Impacts of climate change already being felt
Davi told us about how his people are intimately connected to the environment they live in. How changing weather was causing them great harm and they knew that the world was hurting. This was no lecture, it was like Davi was opening his people’s feelings and inviting us to share their sense of deep concern for our common Earth. He explained how the emissions from our cars, our factories and our lifestyle in the global north was having clearly felt effects on his people. Listening to him was a masterclass in the way that we are all connected, no matter where we live in the world.
Hearing Davi speak took me back to a Massai woman I met in Kenya in 2010. Ntatia told me how her family only just survived the drought of 2008. She had nine cows and almost as many children and was doing well before the drought, but eight of her cows died due to a lack of pasture and she had to tell her children to sleep hungry as there was so little milk to go around. Looking straight into my eyes she said that she “saw the end.” I can’t imagine how that felt. She explained that when she was a girl, you could almost set your watch by the rains. The “long rains” would come and a few months later the “short rains.”

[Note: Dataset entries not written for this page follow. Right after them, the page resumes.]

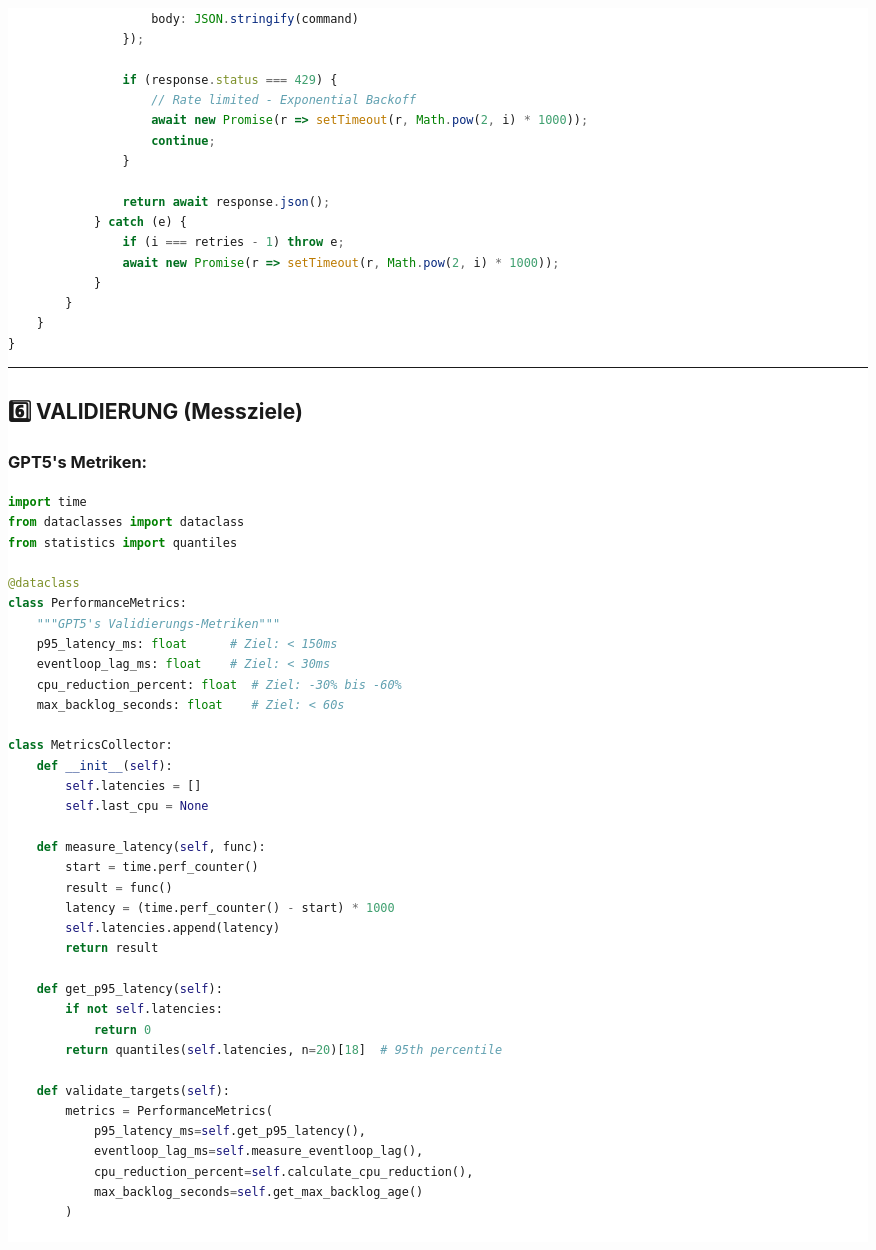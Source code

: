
 ```javascript
                    body: JSON.stringify(command)
                });
                
                if (response.status === 429) {
                    // Rate limited - Exponential Backoff
                    await new Promise(r => setTimeout(r, Math.pow(2, i) * 1000));
                    continue;
                }
                
                return await response.json();
            } catch (e) {
                if (i === retries - 1) throw e;
                await new Promise(r => setTimeout(r, Math.pow(2, i) * 1000));
            }
        }
    }
}
```

---

## 6️⃣ VALIDIERUNG (Messziele)

### GPT5's Metriken:

```python
import time
from dataclasses import dataclass
from statistics import quantiles

@dataclass
class PerformanceMetrics:
    """GPT5's Validierungs-Metriken"""
    p95_latency_ms: float      # Ziel: < 150ms
    eventloop_lag_ms: float    # Ziel: < 30ms
    cpu_reduction_percent: float  # Ziel: -30% bis -60%
    max_backlog_seconds: float    # Ziel: < 60s
    
class MetricsCollector:
    def __init__(self):
        self.latencies = []
        self.last_cpu = None
        
    def measure_latency(self, func):
        start = time.perf_counter()
        result = func()
        latency = (time.perf_counter() - start) * 1000
        self.latencies.append(latency)
        return result
        
    def get_p95_latency(self):
        if not self.latencies:
            return 0
        return quantiles(self.latencies, n=20)[18]  # 95th percentile
        
    def validate_targets(self):
        metrics = PerformanceMetrics(
            p95_latency_ms=self.get_p95_latency(),
            eventloop_lag_ms=self.measure_eventloop_lag(),
            cpu_reduction_percent=self.calculate_cpu_reduction(),
            max_backlog_seconds=self.get_max_backlog_age()
        )
        
```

One providing steady rainfall and the other short heavy showers. Now, she said, the long rains are intermittent and sometimes the short rains never come. All down to climate change, all down to the industrialised nations pumping greenhouse gases into the environment like there are no consequences. It hit me that the people who tread as lightly on the Earth as angels, are paying the price of our carbon footprint.
So what can we do? We understand that this can’t continue and that we need to up our game to help Davi and Mauricio’s people in the Amazon, to help Ntatia and her family and for ourselves.
Our call to action
Pope Francis in Laudato Si says, “Strategies for a solution demand an integrated approach to combating poverty, restoring dignity to the excluded, and at the same time protecting nature.”
We need to speak up and talk to our MPs to push the Government to wean our economy off fossil fuels and into renewables, help the world’s poorest people to get access to affordable, clean power that respects human rights and communities, and to limit the global temperature rise to 1.5C.